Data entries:
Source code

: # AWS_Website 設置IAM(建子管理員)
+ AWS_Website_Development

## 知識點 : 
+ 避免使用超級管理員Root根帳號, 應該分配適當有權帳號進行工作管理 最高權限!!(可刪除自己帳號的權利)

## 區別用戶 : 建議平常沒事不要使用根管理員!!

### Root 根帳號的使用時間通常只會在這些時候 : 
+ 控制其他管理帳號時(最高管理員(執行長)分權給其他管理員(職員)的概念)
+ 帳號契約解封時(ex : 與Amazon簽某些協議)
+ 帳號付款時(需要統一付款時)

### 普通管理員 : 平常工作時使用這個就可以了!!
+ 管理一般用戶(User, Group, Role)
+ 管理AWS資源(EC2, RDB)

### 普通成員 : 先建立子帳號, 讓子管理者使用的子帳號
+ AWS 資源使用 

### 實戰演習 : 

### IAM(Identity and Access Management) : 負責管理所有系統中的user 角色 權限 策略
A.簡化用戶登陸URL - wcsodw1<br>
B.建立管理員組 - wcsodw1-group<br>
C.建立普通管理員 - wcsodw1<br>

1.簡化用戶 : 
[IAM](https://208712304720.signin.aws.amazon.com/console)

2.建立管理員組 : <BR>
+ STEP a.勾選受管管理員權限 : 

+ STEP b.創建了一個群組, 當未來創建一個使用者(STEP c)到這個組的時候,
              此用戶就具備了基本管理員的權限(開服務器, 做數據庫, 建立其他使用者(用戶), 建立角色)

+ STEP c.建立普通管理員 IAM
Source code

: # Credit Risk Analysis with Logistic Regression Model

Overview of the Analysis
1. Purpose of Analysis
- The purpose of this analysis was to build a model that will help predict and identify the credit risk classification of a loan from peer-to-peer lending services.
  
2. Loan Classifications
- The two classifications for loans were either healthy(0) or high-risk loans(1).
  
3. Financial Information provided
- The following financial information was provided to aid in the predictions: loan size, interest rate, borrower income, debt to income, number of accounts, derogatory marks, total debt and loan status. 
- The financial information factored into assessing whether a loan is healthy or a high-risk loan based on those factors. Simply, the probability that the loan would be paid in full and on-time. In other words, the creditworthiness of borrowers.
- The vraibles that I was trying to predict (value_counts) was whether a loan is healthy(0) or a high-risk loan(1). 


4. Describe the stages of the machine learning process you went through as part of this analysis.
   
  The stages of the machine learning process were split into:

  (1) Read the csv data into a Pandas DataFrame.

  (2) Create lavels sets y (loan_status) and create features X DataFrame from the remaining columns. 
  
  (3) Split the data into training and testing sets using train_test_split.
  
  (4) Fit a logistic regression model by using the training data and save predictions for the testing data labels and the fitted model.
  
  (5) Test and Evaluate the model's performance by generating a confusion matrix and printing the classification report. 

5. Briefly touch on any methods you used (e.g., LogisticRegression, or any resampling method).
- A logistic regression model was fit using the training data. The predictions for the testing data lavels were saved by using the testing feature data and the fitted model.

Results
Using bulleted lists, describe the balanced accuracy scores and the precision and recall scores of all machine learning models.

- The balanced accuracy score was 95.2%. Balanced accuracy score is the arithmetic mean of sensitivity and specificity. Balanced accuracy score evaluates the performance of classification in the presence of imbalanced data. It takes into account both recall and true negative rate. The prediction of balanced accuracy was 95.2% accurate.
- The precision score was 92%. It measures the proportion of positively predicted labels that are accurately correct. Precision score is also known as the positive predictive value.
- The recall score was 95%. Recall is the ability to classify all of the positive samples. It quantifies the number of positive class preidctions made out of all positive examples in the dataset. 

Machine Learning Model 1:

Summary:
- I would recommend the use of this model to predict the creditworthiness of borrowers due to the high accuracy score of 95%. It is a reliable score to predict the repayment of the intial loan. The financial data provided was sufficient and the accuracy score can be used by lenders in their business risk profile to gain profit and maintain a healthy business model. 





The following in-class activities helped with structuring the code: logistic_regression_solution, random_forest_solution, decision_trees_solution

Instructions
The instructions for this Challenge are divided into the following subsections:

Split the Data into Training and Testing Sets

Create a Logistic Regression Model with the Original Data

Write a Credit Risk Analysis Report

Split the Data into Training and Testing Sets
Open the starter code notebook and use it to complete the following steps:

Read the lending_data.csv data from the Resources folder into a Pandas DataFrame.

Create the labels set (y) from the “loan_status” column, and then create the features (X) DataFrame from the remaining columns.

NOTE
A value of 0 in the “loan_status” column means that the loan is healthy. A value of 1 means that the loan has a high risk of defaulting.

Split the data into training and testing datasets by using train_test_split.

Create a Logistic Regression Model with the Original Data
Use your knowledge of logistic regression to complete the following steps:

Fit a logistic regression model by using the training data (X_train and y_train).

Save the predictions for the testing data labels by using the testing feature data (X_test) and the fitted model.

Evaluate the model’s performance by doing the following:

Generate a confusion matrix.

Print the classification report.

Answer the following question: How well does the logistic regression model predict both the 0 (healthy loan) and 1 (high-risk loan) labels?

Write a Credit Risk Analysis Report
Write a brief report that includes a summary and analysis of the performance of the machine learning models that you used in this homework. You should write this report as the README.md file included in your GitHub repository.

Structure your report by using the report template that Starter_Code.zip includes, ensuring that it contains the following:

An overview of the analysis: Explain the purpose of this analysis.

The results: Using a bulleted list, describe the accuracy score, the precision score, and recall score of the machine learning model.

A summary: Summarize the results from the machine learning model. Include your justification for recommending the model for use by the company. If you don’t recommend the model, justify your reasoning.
---
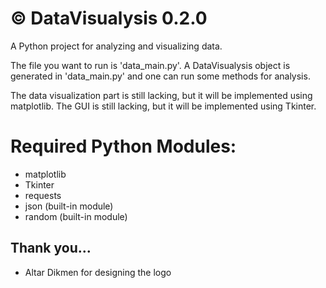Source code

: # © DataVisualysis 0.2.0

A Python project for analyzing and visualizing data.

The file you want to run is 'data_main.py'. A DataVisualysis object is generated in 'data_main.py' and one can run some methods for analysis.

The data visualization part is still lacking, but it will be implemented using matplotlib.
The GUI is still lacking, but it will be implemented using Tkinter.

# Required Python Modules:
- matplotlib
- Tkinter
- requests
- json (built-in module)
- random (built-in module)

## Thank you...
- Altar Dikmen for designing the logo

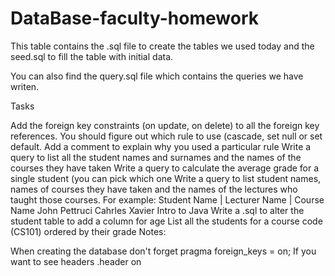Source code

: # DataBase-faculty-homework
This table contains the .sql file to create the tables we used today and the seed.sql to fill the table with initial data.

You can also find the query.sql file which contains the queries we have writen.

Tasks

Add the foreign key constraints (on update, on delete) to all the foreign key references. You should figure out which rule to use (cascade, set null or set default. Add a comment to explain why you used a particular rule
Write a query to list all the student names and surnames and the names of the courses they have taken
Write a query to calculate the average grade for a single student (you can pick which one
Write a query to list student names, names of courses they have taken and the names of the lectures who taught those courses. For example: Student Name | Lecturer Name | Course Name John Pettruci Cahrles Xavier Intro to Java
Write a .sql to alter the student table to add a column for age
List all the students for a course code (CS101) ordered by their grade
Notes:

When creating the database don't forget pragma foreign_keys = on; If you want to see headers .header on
--
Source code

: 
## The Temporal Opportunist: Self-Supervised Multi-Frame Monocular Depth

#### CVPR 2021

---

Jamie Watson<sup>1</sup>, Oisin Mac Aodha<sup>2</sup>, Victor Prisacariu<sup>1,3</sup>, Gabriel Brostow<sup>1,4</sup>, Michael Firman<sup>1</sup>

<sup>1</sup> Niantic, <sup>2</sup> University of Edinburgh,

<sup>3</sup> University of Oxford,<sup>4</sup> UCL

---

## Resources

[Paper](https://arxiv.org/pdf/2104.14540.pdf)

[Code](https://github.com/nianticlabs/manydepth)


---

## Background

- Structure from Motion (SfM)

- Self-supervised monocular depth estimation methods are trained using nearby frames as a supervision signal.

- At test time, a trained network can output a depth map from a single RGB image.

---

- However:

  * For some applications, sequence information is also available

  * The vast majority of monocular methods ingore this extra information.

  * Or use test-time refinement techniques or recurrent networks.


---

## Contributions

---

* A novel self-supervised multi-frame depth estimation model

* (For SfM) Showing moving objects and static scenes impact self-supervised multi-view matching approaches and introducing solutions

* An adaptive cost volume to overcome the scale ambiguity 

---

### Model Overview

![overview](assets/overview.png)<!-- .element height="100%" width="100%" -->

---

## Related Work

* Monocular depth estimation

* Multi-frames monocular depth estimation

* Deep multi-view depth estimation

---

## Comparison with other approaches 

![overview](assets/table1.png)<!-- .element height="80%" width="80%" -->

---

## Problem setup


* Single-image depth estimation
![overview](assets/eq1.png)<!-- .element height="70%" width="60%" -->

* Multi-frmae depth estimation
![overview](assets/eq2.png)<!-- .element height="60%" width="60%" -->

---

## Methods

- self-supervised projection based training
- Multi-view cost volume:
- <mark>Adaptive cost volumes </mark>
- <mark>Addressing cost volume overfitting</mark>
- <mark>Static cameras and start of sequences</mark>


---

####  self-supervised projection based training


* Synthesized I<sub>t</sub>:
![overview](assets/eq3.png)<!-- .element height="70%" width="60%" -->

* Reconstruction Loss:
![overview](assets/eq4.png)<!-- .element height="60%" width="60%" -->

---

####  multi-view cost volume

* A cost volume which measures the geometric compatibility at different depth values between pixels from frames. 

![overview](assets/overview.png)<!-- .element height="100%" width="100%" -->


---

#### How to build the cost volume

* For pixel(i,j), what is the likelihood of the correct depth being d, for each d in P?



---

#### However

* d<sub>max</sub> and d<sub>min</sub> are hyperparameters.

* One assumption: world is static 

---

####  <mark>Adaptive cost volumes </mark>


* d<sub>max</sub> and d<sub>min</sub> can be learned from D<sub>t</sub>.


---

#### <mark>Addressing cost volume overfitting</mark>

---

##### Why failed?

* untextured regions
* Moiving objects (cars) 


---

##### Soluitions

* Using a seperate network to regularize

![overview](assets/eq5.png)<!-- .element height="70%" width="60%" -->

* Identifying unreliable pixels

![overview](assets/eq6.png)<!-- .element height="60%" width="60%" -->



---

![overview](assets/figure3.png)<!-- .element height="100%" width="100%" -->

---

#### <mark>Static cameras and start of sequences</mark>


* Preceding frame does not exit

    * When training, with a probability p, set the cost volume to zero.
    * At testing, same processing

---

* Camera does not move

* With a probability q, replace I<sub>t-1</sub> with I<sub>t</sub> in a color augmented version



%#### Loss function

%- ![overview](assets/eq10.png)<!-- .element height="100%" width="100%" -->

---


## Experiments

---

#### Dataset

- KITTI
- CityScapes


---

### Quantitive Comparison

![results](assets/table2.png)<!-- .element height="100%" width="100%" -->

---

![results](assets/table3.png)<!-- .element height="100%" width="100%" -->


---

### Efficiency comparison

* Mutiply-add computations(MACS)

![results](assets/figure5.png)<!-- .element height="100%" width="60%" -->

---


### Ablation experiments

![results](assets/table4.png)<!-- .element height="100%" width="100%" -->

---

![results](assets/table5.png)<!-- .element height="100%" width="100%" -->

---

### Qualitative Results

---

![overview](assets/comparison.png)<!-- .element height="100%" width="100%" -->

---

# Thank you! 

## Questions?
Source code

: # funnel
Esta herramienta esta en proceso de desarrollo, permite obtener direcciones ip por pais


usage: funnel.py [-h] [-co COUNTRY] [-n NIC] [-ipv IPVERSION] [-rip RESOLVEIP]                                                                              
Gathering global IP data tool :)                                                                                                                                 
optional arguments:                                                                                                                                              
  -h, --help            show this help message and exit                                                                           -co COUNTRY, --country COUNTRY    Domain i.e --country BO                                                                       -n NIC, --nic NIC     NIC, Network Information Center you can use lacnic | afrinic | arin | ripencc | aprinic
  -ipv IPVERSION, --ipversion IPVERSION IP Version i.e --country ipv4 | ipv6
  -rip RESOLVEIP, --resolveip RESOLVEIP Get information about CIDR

■ **Aim of the task**
Whenever the string "correct" shows up in a line of the entries, copy that line.

■ **Output**
- The precision score was 92%. It measures the proportion of positively predicted labels that are accurately correct. Precision score is also known as the positive predictive value.
* For pixel(i,j), what is the likelihood of the correct depth being d, for each d in P?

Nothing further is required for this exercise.